Saved entries
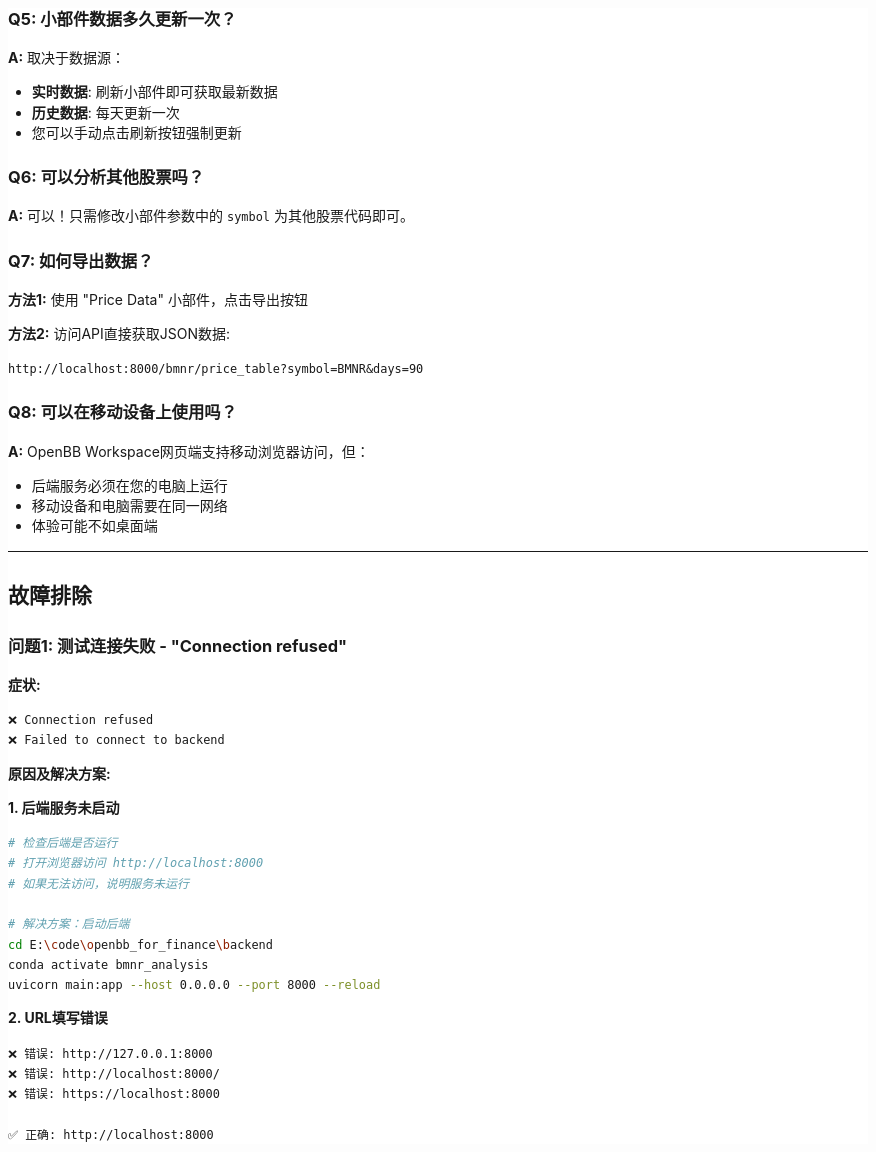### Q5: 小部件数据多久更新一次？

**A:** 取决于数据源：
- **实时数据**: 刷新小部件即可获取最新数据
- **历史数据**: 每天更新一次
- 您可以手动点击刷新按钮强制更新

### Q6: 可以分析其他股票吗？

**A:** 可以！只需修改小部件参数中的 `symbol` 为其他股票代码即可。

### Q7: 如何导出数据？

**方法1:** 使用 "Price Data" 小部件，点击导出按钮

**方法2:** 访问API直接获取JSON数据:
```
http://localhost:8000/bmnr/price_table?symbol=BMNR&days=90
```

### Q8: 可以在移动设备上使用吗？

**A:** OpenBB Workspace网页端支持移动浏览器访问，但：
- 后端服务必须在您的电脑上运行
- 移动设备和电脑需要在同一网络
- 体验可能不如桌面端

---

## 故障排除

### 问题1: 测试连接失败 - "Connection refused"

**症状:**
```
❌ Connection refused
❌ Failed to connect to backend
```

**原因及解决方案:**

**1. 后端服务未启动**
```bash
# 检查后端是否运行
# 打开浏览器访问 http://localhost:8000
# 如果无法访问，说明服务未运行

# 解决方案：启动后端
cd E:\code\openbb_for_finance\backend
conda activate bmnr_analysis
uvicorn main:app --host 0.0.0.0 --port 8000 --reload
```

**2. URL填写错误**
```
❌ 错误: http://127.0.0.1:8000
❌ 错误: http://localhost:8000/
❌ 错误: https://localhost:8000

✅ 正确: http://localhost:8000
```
...
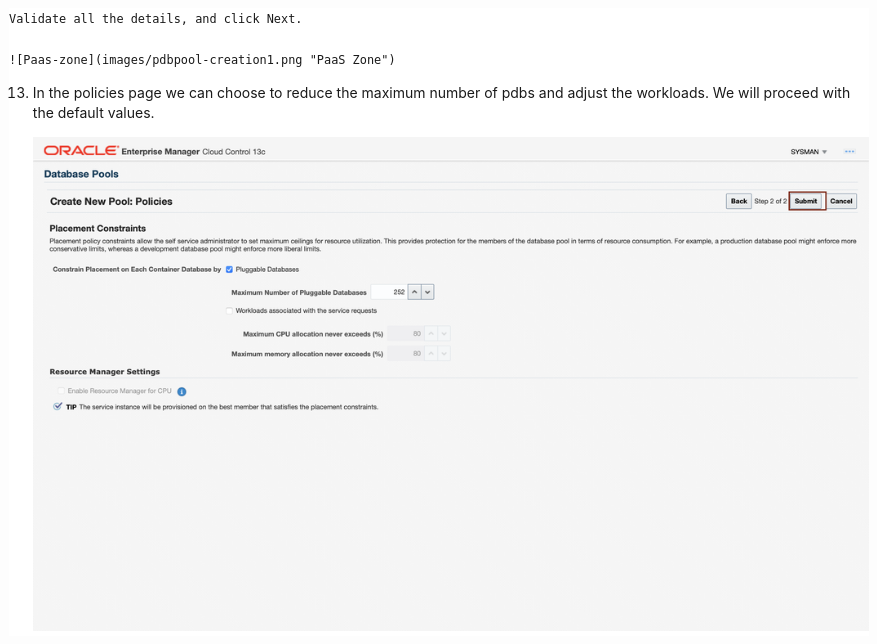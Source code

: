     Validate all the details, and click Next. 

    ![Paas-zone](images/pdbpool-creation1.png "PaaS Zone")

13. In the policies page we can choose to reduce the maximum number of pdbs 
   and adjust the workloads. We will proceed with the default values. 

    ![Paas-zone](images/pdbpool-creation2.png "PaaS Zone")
...
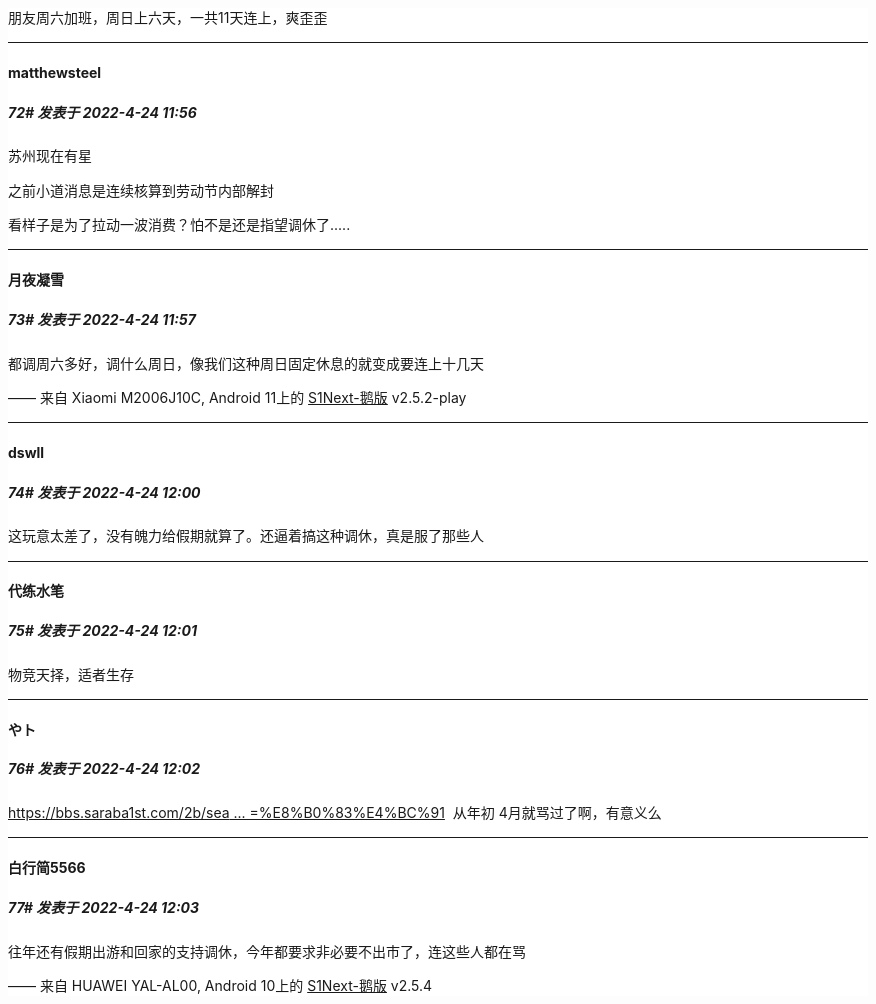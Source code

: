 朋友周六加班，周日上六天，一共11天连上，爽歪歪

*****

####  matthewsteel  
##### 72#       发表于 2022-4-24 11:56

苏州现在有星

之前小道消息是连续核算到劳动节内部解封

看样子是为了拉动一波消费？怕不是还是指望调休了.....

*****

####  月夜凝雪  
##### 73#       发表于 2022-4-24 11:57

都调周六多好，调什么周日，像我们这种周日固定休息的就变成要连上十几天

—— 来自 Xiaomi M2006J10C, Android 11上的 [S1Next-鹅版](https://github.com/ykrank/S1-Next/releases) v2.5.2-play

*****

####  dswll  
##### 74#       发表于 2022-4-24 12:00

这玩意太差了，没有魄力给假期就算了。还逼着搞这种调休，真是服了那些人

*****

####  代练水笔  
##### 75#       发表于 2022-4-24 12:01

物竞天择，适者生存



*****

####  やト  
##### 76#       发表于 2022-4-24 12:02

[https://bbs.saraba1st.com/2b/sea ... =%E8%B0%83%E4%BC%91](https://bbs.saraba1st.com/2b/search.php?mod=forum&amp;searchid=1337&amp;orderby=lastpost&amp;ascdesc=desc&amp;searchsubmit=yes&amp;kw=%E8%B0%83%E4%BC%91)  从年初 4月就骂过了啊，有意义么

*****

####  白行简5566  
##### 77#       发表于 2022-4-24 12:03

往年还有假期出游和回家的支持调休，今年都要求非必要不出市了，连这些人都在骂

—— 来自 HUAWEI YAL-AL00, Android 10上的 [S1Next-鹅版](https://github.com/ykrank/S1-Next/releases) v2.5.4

WHAT TO DO: The word "ykrank" may appear in several lines of the data; copy every line where it does.

OUTPUT OF THE TASK:
—— 来自 Xiaomi M2006J10C, Android 11上的 [S1Next-鹅版](https://github.com/ykrank/S1-Next/releases) v2.5.2-play
—— 来自 HUAWEI YAL-AL00, Android 10上的 [S1Next-鹅版](https://github.com/ykrank/S1-Next/releases) v2.5.4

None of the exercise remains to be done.